> What to produce
Look through the data below and, wherever a line carries the word "input", please copy that line.
-*-
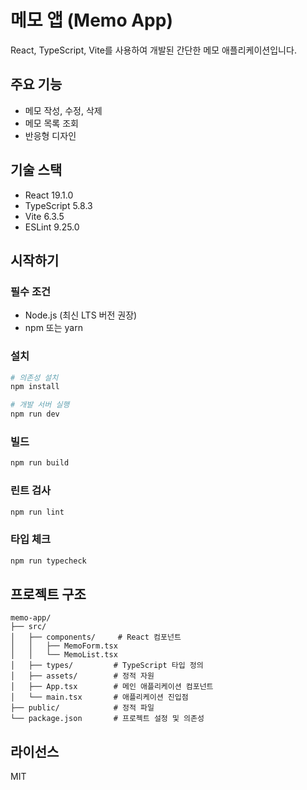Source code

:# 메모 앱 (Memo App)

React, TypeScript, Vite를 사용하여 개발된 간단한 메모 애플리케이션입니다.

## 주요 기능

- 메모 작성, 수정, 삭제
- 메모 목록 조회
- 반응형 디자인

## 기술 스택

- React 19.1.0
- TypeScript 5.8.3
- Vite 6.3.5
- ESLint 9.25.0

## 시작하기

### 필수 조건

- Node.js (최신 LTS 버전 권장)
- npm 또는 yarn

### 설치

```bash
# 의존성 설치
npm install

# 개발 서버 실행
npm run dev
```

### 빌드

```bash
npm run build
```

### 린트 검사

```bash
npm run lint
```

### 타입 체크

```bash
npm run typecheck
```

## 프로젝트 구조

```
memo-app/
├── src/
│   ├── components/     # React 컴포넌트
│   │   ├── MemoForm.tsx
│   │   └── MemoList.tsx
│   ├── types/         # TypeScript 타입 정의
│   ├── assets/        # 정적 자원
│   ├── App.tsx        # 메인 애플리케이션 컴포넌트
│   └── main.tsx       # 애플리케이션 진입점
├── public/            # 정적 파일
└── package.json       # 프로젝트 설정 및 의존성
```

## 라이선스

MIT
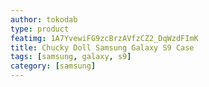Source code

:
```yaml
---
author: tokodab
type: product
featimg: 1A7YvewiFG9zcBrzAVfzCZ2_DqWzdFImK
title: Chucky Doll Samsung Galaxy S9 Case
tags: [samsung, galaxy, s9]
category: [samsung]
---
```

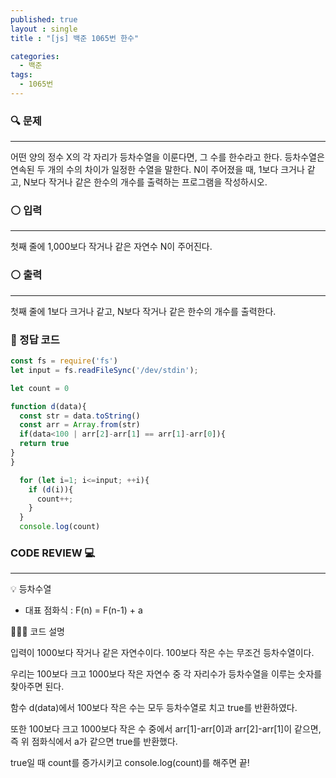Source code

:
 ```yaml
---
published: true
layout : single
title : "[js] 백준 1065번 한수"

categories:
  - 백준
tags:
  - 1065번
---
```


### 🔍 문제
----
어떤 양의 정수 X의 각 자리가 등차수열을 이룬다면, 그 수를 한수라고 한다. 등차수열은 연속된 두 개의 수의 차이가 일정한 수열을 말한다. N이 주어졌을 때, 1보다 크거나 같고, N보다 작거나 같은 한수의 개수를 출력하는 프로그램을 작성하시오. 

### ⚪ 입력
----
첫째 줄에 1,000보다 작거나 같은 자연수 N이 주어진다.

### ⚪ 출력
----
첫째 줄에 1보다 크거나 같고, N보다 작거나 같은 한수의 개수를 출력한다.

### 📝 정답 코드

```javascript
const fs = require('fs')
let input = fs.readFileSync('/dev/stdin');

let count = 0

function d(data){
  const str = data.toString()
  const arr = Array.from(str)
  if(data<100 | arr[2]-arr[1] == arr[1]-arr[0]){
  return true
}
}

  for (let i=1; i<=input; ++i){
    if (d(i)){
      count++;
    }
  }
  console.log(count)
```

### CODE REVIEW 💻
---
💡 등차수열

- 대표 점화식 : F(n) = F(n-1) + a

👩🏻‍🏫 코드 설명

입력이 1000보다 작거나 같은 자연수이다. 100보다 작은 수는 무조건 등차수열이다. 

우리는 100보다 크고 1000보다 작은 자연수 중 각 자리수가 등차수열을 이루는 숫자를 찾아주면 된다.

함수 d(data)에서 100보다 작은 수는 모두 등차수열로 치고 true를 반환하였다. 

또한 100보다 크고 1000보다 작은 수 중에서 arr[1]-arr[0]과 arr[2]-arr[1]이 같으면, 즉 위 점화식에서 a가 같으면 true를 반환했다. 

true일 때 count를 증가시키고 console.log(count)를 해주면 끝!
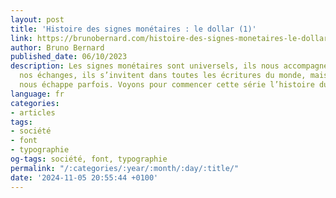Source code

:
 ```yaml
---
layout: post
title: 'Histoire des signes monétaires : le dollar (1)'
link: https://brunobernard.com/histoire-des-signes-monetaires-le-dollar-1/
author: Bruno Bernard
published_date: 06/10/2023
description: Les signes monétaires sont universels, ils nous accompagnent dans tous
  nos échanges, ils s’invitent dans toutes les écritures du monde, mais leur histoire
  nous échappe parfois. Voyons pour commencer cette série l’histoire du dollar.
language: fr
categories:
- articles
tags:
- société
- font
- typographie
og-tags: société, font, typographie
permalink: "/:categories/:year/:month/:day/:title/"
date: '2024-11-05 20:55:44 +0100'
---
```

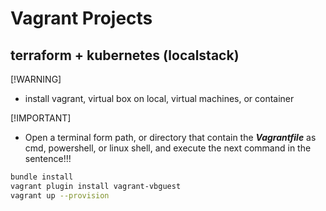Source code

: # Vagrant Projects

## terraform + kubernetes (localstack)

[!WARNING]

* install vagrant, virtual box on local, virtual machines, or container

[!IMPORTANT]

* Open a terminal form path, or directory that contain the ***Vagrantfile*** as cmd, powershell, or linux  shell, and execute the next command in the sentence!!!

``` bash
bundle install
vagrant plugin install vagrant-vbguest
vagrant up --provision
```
-*-
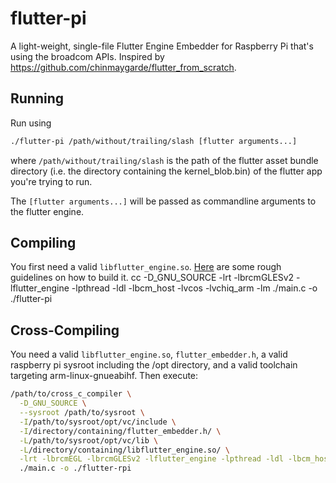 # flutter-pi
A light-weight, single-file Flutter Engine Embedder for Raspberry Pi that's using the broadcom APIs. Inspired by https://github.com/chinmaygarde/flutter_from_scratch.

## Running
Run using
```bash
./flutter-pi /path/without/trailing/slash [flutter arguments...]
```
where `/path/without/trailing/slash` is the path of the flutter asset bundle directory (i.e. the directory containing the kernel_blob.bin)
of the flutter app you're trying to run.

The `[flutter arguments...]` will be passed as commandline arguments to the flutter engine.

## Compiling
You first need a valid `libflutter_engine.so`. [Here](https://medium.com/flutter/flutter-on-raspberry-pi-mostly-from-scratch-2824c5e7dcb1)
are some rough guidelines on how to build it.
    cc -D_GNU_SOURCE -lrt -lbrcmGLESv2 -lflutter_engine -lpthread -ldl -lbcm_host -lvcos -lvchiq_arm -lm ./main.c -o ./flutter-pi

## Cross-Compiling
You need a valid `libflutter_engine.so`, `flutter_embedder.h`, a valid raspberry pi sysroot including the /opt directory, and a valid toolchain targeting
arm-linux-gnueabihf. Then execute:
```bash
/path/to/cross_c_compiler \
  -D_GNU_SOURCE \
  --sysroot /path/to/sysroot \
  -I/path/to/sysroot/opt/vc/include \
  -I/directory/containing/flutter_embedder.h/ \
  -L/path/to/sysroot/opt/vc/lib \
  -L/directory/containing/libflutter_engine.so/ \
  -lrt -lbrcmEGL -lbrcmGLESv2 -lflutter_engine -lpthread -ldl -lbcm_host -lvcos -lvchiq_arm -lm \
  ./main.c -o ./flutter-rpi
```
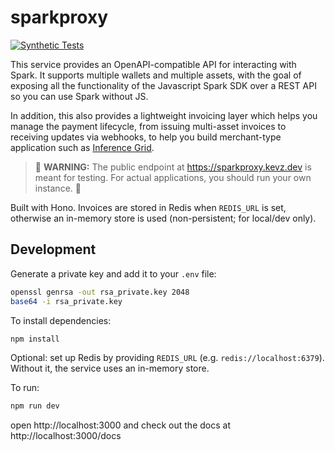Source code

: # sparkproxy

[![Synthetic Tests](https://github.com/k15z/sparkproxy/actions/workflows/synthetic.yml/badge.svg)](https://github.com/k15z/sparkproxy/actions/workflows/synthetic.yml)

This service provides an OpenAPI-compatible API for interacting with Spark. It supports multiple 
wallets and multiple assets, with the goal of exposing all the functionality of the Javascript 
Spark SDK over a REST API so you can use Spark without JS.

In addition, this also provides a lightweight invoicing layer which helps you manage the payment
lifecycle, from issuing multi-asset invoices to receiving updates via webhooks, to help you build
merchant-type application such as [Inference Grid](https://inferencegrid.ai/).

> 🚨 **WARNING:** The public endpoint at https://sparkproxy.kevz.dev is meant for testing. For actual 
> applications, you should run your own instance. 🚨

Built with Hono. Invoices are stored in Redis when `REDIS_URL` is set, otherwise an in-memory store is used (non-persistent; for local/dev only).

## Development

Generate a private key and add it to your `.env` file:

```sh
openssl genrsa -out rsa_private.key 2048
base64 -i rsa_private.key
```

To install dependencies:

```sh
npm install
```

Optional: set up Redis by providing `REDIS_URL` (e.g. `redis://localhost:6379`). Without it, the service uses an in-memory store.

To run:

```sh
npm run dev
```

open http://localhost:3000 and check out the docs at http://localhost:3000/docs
-*-
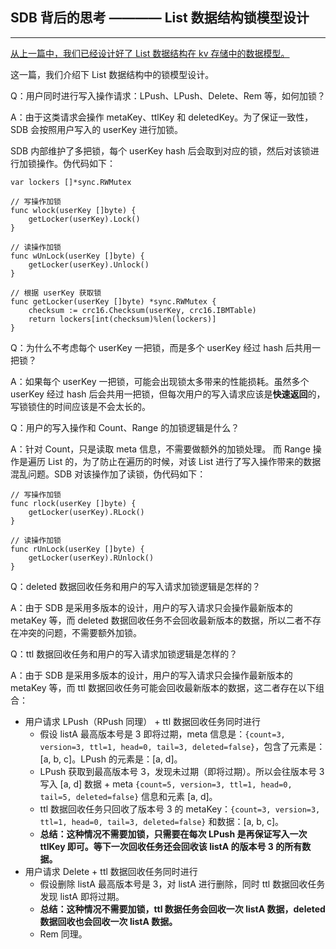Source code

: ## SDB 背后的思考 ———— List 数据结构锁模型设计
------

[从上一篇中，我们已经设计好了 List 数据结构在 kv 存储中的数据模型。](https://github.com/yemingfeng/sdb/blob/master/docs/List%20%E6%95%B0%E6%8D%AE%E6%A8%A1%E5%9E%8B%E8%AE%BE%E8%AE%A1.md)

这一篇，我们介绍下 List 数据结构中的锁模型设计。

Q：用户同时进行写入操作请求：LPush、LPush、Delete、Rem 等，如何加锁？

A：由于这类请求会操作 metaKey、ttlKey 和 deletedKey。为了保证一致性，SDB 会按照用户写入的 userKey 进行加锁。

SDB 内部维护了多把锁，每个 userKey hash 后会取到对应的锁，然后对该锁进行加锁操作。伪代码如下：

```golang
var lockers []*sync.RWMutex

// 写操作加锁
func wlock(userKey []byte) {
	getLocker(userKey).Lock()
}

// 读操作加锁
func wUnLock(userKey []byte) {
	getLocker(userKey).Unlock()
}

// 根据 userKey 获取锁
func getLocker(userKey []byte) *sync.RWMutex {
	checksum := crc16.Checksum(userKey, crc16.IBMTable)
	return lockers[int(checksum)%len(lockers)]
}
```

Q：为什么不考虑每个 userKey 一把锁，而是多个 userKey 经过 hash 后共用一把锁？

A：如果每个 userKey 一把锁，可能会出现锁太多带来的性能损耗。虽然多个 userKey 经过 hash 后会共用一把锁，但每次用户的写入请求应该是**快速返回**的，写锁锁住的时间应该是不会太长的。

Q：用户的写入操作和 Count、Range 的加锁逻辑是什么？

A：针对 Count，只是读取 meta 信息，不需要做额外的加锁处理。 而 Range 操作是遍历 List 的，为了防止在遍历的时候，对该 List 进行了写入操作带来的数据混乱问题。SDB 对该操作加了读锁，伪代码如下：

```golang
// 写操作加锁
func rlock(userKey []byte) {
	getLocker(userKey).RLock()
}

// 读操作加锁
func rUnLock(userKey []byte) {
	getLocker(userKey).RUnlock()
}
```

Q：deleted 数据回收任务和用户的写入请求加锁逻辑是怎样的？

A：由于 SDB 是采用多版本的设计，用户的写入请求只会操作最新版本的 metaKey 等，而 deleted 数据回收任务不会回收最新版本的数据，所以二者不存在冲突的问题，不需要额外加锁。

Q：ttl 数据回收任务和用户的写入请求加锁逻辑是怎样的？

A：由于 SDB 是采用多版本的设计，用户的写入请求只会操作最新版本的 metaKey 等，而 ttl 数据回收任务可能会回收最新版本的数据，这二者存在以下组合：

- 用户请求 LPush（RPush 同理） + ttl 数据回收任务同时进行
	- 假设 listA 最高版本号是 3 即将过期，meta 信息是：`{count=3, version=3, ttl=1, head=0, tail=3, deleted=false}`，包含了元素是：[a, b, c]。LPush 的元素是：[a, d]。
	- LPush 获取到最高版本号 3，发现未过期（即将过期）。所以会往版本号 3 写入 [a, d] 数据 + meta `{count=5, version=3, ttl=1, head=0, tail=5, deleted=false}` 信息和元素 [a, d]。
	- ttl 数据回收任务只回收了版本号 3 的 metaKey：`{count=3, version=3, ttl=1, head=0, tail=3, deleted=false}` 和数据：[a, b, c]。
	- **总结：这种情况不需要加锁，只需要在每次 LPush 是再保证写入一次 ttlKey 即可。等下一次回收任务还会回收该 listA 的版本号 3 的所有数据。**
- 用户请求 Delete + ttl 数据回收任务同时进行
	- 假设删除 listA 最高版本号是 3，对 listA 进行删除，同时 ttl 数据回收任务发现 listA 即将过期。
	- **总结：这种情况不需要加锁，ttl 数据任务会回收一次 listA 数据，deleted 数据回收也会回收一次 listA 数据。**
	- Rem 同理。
-*-
> Answer below
let input = fs.readFileSync('/dev/stdin');
  for (let i=1; i<=input; ++i){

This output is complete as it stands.